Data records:
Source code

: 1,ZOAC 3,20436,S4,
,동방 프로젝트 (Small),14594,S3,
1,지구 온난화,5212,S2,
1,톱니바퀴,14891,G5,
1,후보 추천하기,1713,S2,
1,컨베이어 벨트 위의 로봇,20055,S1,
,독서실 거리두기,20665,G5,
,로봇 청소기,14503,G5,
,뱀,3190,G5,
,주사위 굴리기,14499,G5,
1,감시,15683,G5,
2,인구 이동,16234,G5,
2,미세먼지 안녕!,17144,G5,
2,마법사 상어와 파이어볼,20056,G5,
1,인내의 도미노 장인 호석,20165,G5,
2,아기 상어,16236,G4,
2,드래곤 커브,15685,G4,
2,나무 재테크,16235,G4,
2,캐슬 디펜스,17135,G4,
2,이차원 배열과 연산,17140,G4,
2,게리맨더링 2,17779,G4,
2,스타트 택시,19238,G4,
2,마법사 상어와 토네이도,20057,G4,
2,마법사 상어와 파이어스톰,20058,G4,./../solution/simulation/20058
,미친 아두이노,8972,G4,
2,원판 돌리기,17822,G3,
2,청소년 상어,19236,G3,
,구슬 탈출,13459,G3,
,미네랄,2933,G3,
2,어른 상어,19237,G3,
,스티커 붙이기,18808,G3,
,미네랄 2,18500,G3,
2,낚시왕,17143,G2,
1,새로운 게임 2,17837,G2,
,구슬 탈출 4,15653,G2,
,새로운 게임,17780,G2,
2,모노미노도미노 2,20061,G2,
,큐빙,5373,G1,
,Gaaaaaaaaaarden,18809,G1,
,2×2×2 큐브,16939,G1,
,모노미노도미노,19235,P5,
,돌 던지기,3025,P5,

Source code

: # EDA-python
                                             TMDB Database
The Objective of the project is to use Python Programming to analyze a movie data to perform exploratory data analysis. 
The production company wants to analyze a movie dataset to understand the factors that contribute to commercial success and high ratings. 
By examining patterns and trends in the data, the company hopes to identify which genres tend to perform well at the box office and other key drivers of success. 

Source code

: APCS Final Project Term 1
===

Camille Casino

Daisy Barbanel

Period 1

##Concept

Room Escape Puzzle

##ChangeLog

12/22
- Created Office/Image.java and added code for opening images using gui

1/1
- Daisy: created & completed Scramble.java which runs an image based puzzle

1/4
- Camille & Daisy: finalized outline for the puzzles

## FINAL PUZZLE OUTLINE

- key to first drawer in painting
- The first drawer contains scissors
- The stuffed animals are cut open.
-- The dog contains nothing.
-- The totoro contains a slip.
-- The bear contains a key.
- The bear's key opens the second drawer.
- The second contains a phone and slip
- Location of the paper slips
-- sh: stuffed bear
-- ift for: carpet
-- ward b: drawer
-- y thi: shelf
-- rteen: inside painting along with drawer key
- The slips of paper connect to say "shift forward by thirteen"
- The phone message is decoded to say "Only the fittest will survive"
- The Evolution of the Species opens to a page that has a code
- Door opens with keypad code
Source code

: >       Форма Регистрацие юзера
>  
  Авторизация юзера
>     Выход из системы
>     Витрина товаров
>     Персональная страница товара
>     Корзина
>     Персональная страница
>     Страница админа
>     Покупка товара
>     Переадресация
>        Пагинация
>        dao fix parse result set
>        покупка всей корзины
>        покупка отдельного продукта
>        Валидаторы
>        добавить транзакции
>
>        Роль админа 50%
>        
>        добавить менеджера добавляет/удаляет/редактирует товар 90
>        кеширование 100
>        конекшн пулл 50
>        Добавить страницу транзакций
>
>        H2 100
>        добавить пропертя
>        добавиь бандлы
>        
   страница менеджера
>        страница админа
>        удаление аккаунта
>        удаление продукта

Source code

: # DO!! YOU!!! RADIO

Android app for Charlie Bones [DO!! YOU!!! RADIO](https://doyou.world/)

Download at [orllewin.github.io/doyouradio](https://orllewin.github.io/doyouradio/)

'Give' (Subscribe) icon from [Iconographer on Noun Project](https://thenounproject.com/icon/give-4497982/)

__What you are asked to do__.
Repeat the data in full. Nothing may be dropped or altered.

__Result__.
Source code

: 1,ZOAC 3,20436,S4,
,동방 프로젝트 (Small),14594,S3,
1,지구 온난화,5212,S2,
1,톱니바퀴,14891,G5,
1,후보 추천하기,1713,S2,
1,컨베이어 벨트 위의 로봇,20055,S1,
,독서실 거리두기,20665,G5,
,로봇 청소기,14503,G5,
,뱀,3190,G5,
,주사위 굴리기,14499,G5,
1,감시,15683,G5,
2,인구 이동,16234,G5,
2,미세먼지 안녕!,17144,G5,
2,마법사 상어와 파이어볼,20056,G5,
1,인내의 도미노 장인 호석,20165,G5,
2,아기 상어,16236,G4,
2,드래곤 커브,15685,G4,
2,나무 재테크,16235,G4,
2,캐슬 디펜스,17135,G4,
2,이차원 배열과 연산,17140,G4,
2,게리맨더링 2,17779,G4,
2,스타트 택시,19238,G4,
2,마법사 상어와 토네이도,20057,G4,
2,마법사 상어와 파이어스톰,20058,G4,./../solution/simulation/20058
,미친 아두이노,8972,G4,
2,원판 돌리기,17822,G3,
2,청소년 상어,19236,G3,
,구슬 탈출,13459,G3,
,미네랄,2933,G3,
2,어른 상어,19237,G3,
,스티커 붙이기,18808,G3,
,미네랄 2,18500,G3,
2,낚시왕,17143,G2,
1,새로운 게임 2,17837,G2,
,구슬 탈출 4,15653,G2,
,새로운 게임,17780,G2,
2,모노미노도미노 2,20061,G2,
,큐빙,5373,G1,
,Gaaaaaaaaaarden,18809,G1,
,2×2×2 큐브,16939,G1,
,모노미노도미노,19235,P5,
,돌 던지기,3025,P5,

Source code

: # EDA-python
                                             TMDB Database
The Objective of the project is to use Python Programming to analyze a movie data to perform exploratory data analysis. 
The production company wants to analyze a movie dataset to understand the factors that contribute to commercial success and high ratings. 
By examining patterns and trends in the data, the company hopes to identify which genres tend to perform well at the box office and other key drivers of success. 

Source code

: APCS Final Project Term 1
===

Camille Casino

Daisy Barbanel

Period 1

##Concept

Room Escape Puzzle

##ChangeLog

12/22
- Created Office/Image.java and added code for opening images using gui

1/1
- Daisy: created & completed Scramble.java which runs an image based puzzle

1/4
- Camille & Daisy: finalized outline for the puzzles

## FINAL PUZZLE OUTLINE

- key to first drawer in painting
- The first drawer contains scissors
- The stuffed animals are cut open.
-- The dog contains nothing.
-- The totoro contains a slip.
-- The bear contains a key.
- The bear's key opens the second drawer.
- The second contains a phone and slip
- Location of the paper slips
-- sh: stuffed bear
-- ift for: carpet
-- ward b: drawer
-- y thi: shelf
-- rteen: inside painting along with drawer key
- The slips of paper connect to say "shift forward by thirteen"
- The phone message is decoded to say "Only the fittest will survive"
- The Evolution of the Species opens to a page that has a code
- Door opens with keypad code
Source code

: >       Форма Регистрацие юзера
>  
  Авторизация юзера
>     Выход из системы
>     Витрина товаров
>     Персональная страница товара
>     Корзина
>     Персональная страница
>     Страница админа
>     Покупка товара
>     Переадресация
>        Пагинация
>        dao fix parse result set
>        покупка всей корзины
>        покупка отдельного продукта
>        Валидаторы
>        добавить транзакции
>
>        Роль админа 50%
>        
>        добавить менеджера добавляет/удаляет/редактирует товар 90
>        кеширование 100
>        конекшн пулл 50
>        Добавить страницу транзакций
>
>        H2 100
>        добавить пропертя
>        добавиь бандлы
>        
   страница менеджера
>        страница админа
>        удаление аккаунта
>        удаление продукта

Source code

: # DO!! YOU!!! RADIO

Android app for Charlie Bones [DO!! YOU!!! RADIO](https://doyou.world/)

Download at [orllewin.github.io/doyouradio](https://orllewin.github.io/doyouradio/)

'Give' (Subscribe) icon from [Iconographer on Noun Project](https://thenounproject.com/icon/give-4497982/)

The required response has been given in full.